• [TASK DETAILS]:
Transcribe the stretch of entries below from the line with "Testing the HA" through the line with "Checks for repos", exactly and with both ends included; leave out all other lines.

********

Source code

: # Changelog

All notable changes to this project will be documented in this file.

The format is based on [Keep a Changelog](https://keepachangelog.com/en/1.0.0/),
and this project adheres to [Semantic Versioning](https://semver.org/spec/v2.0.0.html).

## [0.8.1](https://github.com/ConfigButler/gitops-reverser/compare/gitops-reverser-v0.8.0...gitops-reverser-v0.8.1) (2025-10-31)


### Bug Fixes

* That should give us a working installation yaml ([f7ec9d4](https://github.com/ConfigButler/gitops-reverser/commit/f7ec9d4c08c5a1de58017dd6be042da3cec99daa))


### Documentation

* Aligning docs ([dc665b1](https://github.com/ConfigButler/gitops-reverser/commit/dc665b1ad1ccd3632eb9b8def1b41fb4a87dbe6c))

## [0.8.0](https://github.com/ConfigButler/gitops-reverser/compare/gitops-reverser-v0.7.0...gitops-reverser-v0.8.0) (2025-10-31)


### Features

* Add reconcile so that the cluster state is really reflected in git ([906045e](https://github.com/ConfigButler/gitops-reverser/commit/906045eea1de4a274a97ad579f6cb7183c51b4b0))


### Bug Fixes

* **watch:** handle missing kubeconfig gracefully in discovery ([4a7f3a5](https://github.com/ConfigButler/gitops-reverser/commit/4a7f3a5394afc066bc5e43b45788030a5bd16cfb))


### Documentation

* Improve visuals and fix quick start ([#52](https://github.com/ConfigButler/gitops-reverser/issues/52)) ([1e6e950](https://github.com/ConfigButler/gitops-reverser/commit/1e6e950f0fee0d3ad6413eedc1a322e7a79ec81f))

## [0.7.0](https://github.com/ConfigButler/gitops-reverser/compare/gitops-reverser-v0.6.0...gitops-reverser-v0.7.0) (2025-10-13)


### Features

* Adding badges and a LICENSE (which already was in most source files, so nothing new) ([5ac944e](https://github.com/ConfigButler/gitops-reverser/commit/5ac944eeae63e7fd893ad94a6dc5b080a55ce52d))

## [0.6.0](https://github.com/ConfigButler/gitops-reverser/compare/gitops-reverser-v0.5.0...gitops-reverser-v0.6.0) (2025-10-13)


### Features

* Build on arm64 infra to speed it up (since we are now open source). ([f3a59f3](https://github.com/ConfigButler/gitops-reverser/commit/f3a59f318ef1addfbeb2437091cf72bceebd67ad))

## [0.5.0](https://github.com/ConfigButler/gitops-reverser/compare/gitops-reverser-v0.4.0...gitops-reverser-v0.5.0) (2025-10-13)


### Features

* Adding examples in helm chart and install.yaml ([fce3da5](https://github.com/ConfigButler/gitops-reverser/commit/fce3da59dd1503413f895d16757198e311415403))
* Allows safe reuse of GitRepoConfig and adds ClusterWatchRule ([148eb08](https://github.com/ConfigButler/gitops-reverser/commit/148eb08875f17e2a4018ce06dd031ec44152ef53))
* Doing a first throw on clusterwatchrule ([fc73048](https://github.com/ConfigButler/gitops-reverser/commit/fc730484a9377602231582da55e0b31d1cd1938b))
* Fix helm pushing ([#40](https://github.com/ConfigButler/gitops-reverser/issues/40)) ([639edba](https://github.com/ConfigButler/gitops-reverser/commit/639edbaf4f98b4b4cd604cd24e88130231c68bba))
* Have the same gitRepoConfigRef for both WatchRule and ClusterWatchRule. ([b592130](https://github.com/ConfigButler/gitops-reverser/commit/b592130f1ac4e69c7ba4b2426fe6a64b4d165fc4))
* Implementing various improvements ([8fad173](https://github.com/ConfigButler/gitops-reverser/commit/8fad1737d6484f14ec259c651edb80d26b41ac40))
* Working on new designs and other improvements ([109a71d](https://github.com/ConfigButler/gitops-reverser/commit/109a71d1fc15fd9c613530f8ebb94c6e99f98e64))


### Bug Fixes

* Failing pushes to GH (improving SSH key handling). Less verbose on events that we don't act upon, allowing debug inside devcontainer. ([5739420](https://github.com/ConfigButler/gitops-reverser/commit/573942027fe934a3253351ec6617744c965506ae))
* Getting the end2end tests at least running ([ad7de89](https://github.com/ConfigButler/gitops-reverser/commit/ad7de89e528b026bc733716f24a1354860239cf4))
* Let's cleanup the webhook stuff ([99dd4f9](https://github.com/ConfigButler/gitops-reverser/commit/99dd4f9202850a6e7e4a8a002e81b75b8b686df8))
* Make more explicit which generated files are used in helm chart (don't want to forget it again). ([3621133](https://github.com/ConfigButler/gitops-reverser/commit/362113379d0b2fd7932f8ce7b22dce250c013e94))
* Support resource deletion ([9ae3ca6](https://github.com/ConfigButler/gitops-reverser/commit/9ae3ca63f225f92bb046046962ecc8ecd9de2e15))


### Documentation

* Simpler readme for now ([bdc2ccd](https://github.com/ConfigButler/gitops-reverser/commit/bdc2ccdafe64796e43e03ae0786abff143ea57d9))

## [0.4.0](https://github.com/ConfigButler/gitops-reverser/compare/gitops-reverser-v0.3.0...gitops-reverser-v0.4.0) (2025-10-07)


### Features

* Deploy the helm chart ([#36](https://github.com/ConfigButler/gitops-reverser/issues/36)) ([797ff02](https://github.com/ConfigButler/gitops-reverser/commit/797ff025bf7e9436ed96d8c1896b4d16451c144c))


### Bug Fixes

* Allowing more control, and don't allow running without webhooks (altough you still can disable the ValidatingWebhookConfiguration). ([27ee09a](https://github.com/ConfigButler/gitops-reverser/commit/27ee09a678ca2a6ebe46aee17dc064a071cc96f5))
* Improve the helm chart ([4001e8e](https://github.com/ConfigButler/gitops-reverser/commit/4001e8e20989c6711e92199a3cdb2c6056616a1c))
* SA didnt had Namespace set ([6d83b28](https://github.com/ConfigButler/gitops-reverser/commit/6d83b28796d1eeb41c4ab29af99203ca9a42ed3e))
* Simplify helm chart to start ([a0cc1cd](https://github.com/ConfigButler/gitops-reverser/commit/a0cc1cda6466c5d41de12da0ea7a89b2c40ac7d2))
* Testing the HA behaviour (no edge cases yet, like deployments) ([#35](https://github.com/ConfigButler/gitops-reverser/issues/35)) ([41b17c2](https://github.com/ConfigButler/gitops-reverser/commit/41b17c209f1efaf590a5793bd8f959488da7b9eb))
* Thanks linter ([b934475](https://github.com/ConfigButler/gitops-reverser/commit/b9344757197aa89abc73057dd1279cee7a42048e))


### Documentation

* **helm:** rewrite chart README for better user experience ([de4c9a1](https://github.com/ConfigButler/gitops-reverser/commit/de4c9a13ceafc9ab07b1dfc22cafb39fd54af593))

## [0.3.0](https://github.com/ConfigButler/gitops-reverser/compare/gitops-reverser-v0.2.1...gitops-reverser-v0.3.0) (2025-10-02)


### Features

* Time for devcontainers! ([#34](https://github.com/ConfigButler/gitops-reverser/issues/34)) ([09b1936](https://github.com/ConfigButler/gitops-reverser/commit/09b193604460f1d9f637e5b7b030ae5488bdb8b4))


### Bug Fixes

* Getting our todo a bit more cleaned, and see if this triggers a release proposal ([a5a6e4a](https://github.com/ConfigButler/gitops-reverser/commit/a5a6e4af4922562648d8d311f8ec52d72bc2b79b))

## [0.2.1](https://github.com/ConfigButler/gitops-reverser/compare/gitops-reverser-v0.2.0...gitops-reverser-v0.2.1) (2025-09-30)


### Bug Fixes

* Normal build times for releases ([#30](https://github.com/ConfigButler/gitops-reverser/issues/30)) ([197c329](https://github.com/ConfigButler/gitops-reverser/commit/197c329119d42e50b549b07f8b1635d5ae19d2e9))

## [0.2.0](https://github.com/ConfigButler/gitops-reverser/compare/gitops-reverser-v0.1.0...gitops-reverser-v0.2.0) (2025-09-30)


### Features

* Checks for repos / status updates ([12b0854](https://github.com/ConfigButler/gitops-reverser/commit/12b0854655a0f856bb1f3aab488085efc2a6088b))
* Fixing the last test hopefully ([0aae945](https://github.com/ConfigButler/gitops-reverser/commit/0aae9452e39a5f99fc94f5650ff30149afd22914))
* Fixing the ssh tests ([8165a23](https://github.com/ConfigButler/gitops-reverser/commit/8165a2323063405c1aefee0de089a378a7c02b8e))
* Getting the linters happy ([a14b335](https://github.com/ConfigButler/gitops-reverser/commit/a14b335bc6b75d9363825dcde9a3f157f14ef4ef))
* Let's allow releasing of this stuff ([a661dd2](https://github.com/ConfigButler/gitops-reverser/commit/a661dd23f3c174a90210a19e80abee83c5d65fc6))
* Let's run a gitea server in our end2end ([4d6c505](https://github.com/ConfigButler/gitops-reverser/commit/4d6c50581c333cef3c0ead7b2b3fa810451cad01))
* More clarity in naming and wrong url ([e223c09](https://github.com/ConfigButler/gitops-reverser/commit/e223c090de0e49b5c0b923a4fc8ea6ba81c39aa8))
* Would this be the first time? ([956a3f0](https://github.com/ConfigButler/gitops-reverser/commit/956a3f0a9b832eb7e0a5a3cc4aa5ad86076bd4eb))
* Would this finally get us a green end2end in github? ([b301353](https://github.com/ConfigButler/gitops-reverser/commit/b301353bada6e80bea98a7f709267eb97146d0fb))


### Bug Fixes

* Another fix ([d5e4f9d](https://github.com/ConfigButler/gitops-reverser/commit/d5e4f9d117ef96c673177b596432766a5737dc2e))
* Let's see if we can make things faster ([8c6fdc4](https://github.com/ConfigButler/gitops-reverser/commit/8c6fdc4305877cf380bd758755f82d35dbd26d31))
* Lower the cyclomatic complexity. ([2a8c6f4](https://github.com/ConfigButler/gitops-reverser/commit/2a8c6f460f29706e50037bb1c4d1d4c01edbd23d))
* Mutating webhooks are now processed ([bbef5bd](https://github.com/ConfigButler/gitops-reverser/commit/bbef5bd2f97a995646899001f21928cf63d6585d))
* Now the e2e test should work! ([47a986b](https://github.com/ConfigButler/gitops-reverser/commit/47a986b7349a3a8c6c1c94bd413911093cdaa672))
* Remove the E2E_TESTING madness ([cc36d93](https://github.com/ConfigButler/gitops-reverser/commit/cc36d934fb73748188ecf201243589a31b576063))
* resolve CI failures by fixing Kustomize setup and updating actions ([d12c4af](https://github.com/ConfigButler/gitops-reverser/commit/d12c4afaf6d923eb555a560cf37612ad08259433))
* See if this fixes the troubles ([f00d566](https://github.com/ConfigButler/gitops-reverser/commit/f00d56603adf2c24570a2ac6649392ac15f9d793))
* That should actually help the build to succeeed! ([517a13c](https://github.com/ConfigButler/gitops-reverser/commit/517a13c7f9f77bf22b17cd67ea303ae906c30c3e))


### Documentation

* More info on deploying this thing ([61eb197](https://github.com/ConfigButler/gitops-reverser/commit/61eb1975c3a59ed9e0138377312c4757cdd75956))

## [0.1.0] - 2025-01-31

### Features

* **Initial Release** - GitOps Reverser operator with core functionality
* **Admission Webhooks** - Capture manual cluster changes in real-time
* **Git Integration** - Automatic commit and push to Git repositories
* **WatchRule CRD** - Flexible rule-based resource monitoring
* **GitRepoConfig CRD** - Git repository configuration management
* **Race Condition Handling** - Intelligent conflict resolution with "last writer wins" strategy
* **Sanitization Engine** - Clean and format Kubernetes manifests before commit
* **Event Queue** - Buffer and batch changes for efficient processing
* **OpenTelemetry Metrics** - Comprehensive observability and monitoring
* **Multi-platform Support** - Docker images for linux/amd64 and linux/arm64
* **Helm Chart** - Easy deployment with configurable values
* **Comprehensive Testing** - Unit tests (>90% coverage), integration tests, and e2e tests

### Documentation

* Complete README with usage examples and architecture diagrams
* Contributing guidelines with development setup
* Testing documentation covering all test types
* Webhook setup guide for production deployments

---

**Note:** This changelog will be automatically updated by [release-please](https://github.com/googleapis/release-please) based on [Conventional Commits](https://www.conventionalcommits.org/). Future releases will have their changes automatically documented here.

********

• [YOUR RESPONSE]:
* Testing the HA behaviour (no edge cases yet, like deployments) ([#35](https://github.com/ConfigButler/gitops-reverser/issues/35)) ([41b17c2](https://github.com/ConfigButler/gitops-reverser/commit/41b17c209f1efaf590a5793bd8f959488da7b9eb))
* Thanks linter ([b934475](https://github.com/ConfigButler/gitops-reverser/commit/b9344757197aa89abc73057dd1279cee7a42048e))


### Documentation

* **helm:** rewrite chart README for better user experience ([de4c9a1](https://github.com/ConfigButler/gitops-reverser/commit/de4c9a13ceafc9ab07b1dfc22cafb39fd54af593))

## [0.3.0](https://github.com/ConfigButler/gitops-reverser/compare/gitops-reverser-v0.2.1...gitops-reverser-v0.3.0) (2025-10-02)


### Features

* Time for devcontainers! ([#34](https://github.com/ConfigButler/gitops-reverser/issues/34)) ([09b1936](https://github.com/ConfigButler/gitops-reverser/commit/09b193604460f1d9f637e5b7b030ae5488bdb8b4))


### Bug Fixes

* Getting our todo a bit more cleaned, and see if this triggers a release proposal ([a5a6e4a](https://github.com/ConfigButler/gitops-reverser/commit/a5a6e4af4922562648d8d311f8ec52d72bc2b79b))

## [0.2.1](https://github.com/ConfigButler/gitops-reverser/compare/gitops-reverser-v0.2.0...gitops-reverser-v0.2.1) (2025-09-30)


### Bug Fixes

* Normal build times for releases ([#30](https://github.com/ConfigButler/gitops-reverser/issues/30)) ([197c329](https://github.com/ConfigButler/gitops-reverser/commit/197c329119d42e50b549b07f8b1635d5ae19d2e9))

## [0.2.0](https://github.com/ConfigButler/gitops-reverser/compare/gitops-reverser-v0.1.0...gitops-reverser-v0.2.0) (2025-09-30)


### Features

* Checks for repos / status updates ([12b0854](https://github.com/ConfigButler/gitops-reverser/commit/12b0854655a0f856bb1f3aab488085efc2a6088b))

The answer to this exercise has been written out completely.